Your objective
Report each line of the records below that uses the word "there".

════════

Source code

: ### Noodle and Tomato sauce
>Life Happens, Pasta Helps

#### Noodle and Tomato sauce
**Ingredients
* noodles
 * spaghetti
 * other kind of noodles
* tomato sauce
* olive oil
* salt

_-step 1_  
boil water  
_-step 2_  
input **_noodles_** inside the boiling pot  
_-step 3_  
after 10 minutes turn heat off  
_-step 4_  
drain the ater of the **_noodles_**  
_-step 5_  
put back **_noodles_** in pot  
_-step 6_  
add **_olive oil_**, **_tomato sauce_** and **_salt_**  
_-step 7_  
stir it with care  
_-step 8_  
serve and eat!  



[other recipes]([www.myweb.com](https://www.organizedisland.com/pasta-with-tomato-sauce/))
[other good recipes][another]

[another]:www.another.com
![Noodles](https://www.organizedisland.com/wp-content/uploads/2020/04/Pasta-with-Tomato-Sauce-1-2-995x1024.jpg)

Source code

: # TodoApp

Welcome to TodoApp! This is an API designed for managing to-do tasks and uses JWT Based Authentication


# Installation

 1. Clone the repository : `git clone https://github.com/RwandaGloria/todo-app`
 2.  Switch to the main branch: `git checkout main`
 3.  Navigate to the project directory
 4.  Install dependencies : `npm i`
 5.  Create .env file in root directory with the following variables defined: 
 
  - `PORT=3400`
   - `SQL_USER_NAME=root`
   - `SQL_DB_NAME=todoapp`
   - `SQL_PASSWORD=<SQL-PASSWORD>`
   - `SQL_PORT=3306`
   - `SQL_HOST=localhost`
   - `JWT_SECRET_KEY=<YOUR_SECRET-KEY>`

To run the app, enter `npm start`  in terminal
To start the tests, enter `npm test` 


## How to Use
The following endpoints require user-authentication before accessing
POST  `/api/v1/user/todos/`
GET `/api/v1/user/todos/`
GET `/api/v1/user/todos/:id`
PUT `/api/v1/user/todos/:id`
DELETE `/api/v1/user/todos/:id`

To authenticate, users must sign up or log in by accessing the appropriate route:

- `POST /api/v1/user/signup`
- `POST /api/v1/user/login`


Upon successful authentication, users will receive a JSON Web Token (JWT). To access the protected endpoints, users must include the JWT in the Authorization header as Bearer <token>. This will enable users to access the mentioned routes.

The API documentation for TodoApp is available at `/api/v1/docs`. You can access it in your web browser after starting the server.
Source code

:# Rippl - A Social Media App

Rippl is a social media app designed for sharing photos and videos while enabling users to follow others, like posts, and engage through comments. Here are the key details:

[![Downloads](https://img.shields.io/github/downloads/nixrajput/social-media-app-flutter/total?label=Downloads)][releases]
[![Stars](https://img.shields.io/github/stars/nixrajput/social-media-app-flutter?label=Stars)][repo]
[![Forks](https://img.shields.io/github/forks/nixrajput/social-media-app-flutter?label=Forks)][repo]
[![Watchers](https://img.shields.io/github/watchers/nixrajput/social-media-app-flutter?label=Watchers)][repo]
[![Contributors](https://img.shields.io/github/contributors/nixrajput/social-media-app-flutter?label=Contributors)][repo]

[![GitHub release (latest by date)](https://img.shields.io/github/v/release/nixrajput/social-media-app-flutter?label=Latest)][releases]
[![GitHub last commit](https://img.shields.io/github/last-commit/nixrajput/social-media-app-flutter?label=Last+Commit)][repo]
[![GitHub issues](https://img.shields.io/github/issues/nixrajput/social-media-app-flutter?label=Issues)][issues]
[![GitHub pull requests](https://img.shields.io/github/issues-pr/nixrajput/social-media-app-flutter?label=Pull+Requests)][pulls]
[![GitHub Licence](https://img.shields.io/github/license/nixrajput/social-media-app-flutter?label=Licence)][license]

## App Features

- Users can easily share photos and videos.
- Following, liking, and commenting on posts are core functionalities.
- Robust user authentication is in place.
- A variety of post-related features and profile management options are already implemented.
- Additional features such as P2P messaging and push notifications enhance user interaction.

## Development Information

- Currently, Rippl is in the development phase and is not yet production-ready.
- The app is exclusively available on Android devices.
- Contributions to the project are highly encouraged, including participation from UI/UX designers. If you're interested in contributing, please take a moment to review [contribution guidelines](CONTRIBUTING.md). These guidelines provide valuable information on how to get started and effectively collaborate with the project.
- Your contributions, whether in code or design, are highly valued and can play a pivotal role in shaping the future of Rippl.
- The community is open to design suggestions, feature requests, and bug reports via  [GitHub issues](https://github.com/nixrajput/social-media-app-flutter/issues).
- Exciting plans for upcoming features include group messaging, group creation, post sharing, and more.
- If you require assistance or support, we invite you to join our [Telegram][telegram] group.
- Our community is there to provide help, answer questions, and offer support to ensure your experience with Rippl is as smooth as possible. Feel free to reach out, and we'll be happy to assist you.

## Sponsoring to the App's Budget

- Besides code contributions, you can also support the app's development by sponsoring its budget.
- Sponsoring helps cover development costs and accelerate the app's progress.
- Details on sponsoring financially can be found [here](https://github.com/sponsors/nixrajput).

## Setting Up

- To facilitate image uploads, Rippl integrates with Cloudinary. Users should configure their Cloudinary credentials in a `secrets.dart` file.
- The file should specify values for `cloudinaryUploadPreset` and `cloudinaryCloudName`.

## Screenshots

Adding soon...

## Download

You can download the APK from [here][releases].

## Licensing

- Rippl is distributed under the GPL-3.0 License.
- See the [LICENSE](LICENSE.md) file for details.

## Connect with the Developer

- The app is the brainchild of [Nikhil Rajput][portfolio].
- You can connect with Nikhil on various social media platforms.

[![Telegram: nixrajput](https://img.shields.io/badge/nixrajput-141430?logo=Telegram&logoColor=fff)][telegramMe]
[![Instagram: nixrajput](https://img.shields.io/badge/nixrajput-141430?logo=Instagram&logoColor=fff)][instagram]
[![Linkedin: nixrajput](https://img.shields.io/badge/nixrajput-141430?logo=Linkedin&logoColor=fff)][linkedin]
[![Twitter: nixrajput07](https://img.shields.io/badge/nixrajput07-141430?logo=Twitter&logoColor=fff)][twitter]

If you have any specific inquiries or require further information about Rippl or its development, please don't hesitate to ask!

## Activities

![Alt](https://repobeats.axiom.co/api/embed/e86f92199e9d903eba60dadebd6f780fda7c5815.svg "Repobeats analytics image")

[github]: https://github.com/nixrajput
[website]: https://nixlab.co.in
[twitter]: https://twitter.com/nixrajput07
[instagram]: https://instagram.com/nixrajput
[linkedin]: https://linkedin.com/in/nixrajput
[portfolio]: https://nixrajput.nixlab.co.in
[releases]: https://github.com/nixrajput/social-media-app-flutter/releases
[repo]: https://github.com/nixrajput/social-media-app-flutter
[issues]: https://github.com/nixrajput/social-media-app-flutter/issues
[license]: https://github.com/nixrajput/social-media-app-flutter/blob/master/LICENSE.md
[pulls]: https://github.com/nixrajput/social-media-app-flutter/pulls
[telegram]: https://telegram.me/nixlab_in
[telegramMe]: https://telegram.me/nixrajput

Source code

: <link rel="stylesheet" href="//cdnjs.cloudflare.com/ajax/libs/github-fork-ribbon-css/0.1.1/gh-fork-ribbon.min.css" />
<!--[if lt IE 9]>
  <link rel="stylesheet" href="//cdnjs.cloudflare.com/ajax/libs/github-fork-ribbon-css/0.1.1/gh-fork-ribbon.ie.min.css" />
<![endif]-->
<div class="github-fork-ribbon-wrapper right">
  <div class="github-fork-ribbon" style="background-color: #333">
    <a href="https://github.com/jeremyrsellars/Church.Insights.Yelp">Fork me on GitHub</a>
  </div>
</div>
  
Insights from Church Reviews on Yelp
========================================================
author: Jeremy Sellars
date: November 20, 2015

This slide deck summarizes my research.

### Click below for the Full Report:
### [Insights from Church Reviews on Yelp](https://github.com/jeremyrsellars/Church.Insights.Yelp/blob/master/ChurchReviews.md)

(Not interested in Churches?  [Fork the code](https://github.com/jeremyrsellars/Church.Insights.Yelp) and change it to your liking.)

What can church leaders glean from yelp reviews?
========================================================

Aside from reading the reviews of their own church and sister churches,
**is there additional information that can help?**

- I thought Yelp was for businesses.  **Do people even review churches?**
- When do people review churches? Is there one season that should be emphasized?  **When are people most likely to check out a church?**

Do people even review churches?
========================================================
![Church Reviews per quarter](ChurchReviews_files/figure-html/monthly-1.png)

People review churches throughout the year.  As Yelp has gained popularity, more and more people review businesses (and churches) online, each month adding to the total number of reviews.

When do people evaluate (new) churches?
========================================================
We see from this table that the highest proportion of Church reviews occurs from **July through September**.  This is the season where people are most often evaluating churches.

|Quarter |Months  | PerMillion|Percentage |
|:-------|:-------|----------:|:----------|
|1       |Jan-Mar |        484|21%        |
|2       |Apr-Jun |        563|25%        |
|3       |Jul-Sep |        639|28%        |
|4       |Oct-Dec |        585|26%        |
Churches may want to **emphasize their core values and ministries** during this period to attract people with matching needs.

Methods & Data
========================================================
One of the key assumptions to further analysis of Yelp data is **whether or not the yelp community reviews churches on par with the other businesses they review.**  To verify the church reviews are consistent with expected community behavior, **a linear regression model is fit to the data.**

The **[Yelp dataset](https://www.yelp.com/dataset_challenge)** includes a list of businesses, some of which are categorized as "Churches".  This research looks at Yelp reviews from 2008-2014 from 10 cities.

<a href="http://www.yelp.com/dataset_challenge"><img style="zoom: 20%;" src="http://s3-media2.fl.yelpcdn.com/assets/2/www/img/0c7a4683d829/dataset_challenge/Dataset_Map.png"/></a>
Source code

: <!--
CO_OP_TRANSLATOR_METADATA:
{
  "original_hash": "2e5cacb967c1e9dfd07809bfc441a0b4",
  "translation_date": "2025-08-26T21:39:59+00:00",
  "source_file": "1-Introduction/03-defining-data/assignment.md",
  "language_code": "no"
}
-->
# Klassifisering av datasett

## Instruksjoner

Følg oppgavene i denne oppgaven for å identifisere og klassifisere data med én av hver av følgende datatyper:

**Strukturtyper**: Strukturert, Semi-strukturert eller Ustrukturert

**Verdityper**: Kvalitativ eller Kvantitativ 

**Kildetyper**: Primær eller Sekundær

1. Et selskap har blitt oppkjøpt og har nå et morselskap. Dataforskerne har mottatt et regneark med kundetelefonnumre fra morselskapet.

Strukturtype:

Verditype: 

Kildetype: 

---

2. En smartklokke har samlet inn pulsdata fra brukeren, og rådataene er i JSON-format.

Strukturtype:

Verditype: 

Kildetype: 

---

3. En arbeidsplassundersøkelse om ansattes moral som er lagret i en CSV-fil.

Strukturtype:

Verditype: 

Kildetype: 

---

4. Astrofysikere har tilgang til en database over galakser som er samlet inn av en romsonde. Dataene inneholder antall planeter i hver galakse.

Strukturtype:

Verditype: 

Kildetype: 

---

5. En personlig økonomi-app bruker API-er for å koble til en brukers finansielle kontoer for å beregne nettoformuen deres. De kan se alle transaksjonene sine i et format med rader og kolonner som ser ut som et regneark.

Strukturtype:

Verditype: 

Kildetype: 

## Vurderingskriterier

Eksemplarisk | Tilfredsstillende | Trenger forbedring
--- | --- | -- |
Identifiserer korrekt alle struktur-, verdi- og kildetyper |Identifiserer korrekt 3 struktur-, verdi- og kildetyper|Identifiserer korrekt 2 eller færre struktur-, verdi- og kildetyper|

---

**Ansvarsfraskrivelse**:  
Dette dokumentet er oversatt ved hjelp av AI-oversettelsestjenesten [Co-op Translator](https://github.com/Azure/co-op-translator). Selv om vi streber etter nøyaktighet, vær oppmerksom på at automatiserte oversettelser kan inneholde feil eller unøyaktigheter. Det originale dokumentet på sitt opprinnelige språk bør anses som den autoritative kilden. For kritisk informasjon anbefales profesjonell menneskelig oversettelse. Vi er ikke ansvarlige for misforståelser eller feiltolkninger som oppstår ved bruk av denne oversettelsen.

════════

Task output
- Our community is there to provide help, answer questions, and offer support to ensure your experience with Rippl is as smooth as possible. Feel free to reach out, and we'll be happy to assist you.
**is there additional information that can help?**
- When do people review churches? Is there one season that should be emphasized?  **When are people most likely to check out a church?**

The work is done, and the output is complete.